Abstract:
Membrane proteins play a range of important roles in biological systems, yet they
are underrepresented in the data base of high-resolution structures of all proteins. There is
intense interest in developing new methodologies for studying membrane proteins. An
essential step to membrane protein method development is devising reliable membrane
mimics in which to embed membrane proteins.

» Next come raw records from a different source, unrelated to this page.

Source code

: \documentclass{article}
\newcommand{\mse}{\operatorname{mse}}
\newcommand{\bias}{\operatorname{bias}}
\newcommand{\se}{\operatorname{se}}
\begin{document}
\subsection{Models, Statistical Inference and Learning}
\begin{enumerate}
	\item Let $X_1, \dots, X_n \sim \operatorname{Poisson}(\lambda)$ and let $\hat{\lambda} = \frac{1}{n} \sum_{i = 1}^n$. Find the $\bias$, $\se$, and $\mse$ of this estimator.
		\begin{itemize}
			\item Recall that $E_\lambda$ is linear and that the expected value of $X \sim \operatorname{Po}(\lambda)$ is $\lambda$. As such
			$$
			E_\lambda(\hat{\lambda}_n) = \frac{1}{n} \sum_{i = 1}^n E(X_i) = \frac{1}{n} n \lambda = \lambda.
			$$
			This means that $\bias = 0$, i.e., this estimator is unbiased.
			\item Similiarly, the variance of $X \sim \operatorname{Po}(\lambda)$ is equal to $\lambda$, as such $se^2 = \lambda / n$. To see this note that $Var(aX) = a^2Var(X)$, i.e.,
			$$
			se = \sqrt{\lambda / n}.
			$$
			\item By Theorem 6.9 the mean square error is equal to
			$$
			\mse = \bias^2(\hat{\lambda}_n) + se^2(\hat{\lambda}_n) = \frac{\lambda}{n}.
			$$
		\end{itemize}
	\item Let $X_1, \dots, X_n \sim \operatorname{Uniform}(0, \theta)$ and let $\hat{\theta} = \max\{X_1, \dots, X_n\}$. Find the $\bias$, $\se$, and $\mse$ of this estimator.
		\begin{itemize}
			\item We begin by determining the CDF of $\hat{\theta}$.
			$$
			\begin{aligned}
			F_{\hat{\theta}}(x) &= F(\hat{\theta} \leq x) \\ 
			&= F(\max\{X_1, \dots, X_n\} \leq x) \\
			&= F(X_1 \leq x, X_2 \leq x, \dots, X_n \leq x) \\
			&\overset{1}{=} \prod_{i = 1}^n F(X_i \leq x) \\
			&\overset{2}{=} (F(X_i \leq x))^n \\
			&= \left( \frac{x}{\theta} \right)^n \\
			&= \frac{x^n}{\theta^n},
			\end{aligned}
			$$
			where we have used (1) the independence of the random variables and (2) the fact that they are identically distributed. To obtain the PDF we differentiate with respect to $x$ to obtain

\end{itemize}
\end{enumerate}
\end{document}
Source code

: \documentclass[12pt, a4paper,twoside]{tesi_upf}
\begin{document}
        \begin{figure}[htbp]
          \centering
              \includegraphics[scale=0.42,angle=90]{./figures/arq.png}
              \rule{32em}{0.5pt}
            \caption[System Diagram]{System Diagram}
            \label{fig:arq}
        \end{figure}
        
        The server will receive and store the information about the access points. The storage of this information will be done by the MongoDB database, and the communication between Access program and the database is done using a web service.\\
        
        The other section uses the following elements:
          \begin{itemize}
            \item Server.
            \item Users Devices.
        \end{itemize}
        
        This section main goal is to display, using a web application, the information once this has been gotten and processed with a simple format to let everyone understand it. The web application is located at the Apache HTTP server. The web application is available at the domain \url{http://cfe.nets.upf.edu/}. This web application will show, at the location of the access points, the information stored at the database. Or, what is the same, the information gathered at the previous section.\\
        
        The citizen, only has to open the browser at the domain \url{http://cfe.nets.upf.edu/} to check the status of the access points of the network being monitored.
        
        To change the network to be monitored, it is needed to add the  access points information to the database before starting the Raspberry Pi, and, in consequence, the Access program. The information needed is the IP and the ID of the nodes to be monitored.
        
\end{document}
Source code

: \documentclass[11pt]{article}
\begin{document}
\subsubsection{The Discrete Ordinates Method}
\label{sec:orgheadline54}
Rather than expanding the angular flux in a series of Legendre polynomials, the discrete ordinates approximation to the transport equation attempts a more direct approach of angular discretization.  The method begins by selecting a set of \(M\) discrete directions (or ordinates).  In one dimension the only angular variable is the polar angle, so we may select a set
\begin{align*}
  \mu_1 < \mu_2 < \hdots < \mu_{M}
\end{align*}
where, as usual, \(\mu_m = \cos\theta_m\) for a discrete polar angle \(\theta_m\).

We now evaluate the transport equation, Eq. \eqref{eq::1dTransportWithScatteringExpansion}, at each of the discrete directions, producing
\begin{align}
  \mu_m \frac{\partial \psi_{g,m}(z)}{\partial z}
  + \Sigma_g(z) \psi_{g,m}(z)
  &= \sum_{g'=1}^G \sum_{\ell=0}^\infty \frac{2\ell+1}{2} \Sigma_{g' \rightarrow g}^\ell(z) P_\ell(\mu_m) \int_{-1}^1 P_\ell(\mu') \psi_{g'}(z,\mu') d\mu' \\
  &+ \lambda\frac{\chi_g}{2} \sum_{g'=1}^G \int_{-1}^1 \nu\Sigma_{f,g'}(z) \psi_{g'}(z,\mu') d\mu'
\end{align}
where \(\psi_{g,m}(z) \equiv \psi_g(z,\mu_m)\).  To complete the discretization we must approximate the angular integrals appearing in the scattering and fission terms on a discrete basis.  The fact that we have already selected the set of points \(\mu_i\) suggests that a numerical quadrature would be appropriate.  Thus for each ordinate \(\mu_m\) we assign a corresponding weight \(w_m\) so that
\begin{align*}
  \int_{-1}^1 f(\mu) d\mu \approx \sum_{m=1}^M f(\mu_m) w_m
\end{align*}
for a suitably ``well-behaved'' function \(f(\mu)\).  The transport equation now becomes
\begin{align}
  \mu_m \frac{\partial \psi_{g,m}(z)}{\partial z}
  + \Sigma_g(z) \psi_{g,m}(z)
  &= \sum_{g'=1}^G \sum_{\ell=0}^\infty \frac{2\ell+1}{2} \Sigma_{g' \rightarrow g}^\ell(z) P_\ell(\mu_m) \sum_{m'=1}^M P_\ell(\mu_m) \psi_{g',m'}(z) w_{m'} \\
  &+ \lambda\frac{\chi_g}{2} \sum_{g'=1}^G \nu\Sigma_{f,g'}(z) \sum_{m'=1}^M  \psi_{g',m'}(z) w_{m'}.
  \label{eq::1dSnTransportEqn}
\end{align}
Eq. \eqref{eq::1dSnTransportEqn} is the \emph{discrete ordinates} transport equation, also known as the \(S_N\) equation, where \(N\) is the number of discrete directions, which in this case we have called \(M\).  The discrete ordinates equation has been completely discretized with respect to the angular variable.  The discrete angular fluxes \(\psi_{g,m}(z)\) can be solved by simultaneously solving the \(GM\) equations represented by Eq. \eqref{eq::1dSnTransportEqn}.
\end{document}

The goal of this thesis was to develop and apply nanodisc membrane mimics to
the study of an influenza A membrane protein called M2. Nanodiscs provide a lipid
bilayer environment with access to both sides of the bilayer and are smaller than
commonly used liposome model membranes whose size provides challenges for some
biophysical methods. This thesis shows how the sample composition of M2 containing
nanodiscs was optimized. Dynamic light scattering and size exclusion chromatography
was used to characterize M2-nanodiscs.
Electrophysiological and budding assays showed that M2 in liposomes were in a
functionally relevant conformation. Extensive previous work has been done on studying
M2 protein in spherical liposome using site-directed spin label electron paramagnetic
resonance (SDSL-EPR). We carried out SDSL-EPR studies of M2-nanodiscs and
compared them to published work on M2 in liposomes. Our EPR data is consistent with
M2 protein in nanodiscs having a similar conformation, mobility and membrane topology
as that seen in previously published M2-liposome work. Furthermore, we probed the
ability of nanodiscs to allow for conformational exchange by comparing the impact of
drug binding on M2-nanodiscs with M2-liposomes.